Event
Ph.D. Dissertation Defense: Alexandria Barghi
Tuesday, March 11, 2025
4:00 p.m.
AVW 2460
Maria Hoo
301 405 3681
mch@umd.edu
ANNOUNCEMENT: Ph.D. Dissertation Defense
Name: Alexandria Barghi
Committee:
Prof. Manoj Franklin, Chair
Prof. Donald Yeung
Prof. Shruvya BhattacharyyaProf. Cunxi Yu
Prof. Ramani Duraiswami, Dean's Representative
Date/Time: Tuesday, March 11, 2025 at 4:00 PM
Location: AVW 2460
Title: Beyond Property Graphs: Development and Applications of a Hybrid Graph Analytics System
Over the past two decades, graph analytics has grown from a fairly niche discipline into a ubiquitous field touching nearly every aspect of modern computing. This growth began with the internet, which led to the standardization of OWL and RDF, and was accelerated by social media and large-scale e-commerce, which produced a slew of content that could easily be represented as a graph. Along the way, graph databases emerged as an alternative to relational databases, and graph processing systems were conceived to accelerate graph algorithms and process graph queries. Today, graphs are used to solve a huge variety of problems across domains, from recommendation systems that serve targeted advertisements, to bank and insurance claim fraud detection, to customer churn prediction, to molecular and genomic analysis.

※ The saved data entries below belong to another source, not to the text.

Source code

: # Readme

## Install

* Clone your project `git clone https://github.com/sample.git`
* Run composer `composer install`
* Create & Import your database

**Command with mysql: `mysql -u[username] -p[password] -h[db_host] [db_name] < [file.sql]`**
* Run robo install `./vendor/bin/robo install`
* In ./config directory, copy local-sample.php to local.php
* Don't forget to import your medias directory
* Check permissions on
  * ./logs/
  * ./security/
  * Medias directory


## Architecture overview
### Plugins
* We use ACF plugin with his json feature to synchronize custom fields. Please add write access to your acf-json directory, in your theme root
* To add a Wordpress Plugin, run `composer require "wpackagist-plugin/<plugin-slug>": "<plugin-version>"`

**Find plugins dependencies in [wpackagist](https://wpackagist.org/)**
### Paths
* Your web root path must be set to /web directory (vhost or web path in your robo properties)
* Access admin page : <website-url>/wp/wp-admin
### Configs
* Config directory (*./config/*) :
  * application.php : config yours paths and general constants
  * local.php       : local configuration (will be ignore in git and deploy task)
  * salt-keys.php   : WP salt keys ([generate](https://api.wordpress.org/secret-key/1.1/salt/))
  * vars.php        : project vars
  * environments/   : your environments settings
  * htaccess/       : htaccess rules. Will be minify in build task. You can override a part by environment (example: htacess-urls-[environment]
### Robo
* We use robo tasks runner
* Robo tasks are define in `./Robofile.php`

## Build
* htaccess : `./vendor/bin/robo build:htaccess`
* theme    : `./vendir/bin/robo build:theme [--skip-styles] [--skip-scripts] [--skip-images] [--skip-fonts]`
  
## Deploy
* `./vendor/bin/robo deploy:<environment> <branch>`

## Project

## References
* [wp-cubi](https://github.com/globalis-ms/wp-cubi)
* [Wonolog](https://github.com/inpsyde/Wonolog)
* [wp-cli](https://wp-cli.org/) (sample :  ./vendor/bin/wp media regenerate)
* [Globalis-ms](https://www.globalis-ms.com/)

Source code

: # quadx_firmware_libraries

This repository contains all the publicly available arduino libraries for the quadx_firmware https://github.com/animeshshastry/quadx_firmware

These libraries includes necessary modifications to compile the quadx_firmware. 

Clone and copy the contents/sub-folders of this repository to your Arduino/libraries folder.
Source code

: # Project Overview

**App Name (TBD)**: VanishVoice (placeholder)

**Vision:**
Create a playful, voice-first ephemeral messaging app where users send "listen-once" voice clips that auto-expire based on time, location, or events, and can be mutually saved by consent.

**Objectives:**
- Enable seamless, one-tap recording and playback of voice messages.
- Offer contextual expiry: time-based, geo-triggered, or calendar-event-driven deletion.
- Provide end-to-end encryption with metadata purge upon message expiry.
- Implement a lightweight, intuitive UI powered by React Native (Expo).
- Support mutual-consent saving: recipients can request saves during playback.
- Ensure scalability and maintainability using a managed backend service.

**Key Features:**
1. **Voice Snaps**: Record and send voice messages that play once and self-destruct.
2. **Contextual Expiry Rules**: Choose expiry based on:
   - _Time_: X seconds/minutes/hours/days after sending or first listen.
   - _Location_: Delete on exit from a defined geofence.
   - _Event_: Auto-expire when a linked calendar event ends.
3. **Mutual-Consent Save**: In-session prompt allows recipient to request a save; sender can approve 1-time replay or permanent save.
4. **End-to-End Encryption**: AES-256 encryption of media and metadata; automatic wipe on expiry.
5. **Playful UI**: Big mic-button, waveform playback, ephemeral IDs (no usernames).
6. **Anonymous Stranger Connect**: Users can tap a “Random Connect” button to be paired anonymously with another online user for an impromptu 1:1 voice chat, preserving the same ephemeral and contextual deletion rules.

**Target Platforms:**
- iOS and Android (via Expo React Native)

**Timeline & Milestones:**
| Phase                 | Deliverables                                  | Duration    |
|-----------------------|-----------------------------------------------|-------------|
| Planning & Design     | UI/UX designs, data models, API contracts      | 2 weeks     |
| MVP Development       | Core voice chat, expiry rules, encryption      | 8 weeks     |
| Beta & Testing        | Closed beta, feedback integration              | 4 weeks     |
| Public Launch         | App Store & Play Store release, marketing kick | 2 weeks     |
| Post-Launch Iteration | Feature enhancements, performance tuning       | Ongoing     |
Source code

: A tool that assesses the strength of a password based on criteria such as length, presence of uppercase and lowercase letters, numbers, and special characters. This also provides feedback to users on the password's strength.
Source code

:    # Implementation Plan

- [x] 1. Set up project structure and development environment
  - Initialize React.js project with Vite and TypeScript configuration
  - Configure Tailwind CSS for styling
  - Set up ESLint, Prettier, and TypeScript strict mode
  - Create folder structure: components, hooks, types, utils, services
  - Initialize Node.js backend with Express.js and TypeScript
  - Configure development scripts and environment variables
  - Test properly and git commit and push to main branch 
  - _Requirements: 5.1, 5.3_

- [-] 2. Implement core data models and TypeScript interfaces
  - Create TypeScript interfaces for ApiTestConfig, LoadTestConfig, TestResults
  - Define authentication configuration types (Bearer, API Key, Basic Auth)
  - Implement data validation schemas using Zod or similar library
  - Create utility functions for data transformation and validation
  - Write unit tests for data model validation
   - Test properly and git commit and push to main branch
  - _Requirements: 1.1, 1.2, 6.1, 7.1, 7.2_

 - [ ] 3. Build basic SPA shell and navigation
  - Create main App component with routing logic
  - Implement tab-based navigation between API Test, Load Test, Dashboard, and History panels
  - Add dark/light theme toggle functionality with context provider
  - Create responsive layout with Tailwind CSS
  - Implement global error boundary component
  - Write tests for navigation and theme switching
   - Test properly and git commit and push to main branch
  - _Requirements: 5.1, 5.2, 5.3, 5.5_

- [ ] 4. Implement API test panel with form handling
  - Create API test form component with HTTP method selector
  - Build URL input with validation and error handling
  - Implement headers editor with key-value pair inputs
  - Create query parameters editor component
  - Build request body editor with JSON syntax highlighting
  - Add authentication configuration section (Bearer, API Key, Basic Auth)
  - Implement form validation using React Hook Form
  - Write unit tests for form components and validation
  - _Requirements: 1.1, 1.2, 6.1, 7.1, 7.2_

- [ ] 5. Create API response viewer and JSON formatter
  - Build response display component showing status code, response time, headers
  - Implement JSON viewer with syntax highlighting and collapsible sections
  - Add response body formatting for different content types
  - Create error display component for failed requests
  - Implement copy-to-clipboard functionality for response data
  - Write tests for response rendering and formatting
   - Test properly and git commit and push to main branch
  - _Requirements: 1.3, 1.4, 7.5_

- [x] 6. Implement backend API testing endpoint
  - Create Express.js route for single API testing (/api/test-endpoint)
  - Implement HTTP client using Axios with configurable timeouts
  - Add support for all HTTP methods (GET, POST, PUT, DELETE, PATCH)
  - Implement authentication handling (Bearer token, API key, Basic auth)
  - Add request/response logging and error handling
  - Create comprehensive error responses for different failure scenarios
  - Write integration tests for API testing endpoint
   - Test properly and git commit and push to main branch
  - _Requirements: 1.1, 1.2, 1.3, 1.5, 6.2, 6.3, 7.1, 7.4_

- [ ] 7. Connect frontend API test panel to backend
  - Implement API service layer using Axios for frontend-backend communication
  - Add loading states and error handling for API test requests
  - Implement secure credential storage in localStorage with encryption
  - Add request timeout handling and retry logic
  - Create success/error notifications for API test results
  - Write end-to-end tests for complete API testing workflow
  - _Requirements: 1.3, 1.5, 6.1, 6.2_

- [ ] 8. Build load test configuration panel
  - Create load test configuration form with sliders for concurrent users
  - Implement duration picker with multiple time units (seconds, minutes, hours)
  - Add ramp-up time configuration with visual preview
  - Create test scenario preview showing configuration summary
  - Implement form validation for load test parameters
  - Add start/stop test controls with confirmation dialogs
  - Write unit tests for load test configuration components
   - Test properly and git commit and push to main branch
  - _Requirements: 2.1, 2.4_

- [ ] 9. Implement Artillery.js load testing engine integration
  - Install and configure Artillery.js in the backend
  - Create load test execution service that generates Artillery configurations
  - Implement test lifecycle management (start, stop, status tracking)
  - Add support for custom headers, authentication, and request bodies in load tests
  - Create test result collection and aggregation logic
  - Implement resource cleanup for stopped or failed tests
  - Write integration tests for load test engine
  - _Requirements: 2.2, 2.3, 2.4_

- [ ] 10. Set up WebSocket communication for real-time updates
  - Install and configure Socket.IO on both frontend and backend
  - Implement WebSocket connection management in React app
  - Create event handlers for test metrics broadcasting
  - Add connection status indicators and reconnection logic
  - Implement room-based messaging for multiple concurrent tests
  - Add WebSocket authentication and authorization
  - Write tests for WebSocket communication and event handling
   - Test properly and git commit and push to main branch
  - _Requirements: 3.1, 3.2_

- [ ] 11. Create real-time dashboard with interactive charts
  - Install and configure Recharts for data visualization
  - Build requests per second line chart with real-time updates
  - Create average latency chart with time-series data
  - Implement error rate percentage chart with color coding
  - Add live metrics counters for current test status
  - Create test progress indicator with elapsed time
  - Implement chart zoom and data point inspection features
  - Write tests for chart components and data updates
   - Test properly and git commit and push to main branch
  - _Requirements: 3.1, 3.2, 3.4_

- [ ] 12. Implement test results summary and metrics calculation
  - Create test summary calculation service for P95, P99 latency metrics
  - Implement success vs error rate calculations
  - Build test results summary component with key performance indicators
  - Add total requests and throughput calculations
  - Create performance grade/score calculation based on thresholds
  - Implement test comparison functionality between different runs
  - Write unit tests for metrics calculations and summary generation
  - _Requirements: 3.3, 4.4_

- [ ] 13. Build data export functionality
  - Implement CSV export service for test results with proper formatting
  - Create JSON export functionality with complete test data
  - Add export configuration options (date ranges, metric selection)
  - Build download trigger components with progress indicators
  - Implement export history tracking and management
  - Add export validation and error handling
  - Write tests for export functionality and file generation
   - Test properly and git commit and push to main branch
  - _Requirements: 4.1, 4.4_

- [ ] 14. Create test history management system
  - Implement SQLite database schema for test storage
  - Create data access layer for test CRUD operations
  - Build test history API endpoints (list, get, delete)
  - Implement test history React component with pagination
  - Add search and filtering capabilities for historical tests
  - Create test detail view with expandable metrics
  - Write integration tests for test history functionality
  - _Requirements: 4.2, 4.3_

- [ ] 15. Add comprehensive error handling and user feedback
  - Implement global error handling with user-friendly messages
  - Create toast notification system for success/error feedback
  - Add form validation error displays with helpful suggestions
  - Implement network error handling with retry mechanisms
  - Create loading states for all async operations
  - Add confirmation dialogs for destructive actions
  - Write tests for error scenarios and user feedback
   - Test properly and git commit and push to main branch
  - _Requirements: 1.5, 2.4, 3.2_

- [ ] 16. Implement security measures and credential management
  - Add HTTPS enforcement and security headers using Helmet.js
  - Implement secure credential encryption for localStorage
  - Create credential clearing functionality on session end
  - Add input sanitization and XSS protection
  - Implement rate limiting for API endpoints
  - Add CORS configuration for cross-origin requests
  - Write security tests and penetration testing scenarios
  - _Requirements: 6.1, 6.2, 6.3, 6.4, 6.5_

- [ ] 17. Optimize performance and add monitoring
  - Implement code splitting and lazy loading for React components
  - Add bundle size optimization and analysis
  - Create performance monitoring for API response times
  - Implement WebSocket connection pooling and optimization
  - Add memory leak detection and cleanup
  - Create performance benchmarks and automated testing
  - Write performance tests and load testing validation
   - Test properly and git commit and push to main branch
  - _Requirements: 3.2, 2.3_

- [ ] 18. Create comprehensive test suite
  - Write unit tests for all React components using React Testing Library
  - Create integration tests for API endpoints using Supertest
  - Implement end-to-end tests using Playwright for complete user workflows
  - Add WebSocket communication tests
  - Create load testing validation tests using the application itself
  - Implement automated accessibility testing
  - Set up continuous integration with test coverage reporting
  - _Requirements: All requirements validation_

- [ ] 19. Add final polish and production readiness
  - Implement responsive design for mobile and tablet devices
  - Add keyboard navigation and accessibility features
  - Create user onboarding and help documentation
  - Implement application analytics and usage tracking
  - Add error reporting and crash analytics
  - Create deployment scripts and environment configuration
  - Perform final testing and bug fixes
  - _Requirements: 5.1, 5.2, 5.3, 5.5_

We now stand at a new frontier of graph analytics, at the intersection of traditional graph analytics, the rapidly growing technology of graph neural networks (GNNs), and large language models. These technologies are the key to unlocking the power of generative artificial intelligence, delivering more accurate, complete, up-to-date, and hallucination-free models through the process of retrieval augment generation (RAG). However, the sheer size and complexity of enterprise-scale graphs makes deploying a graph based RAG difficult. Much of the existing technology in these areas was not designed to work together, or to work at the scale needed by a large enterprise.
In this dissertation, I will discuss the state of graph analytics, how it can be applied to RAG, and the challenges currently preventing universal adoption of graph-based RAG. I will then introduce my work, the BitGraph framework, which provides the keys to unlocking GPU-accelerated graph-based RAG.
In the first component of my dissertation, I will start by describing the core construction of the BitGraph framework and its subcomponents, which include the Gremlin++ query language and Maelstrom, a lightweight backend for accelerating vector operations on both the CPU and GPU. I will show how the BitGraph framework is constructed in layers, with Maelstrom as the bottom layer, Gremlin++ as the middle layer, and BitGraph as the top layer, and how this construction makes the framework extremely versatile and enables acceleration of up to 35x over an equivalent naive CPU implementation.
In the second component of my dissertation, I will analyze and discuss handling and processing graph queries at scale, focusing on the theory behind query acceleration and how it applies to the paradigms and data structures used in the BitGraph framework. I will then show how specific types of query optimizations, called traversal strategies, work together to perform end-to-end just-in-time optimization to deliver 100% speedup on a simple query, and 40% speedup on a more advanced query.
In the third and final component of my dissertation, I will show how to use BitGraph and its query language, Gremlin++, to solve a large-scale RAG problem. I will also discuss how I further extended the BitGraph framework to include support for vertex embeddings, which were critical in developing what I call prize-aware graph traversal, a type of graph traversal that starts from a set of initial vertices and greedily selects additional vertices in the neighborhood through embedding comparison.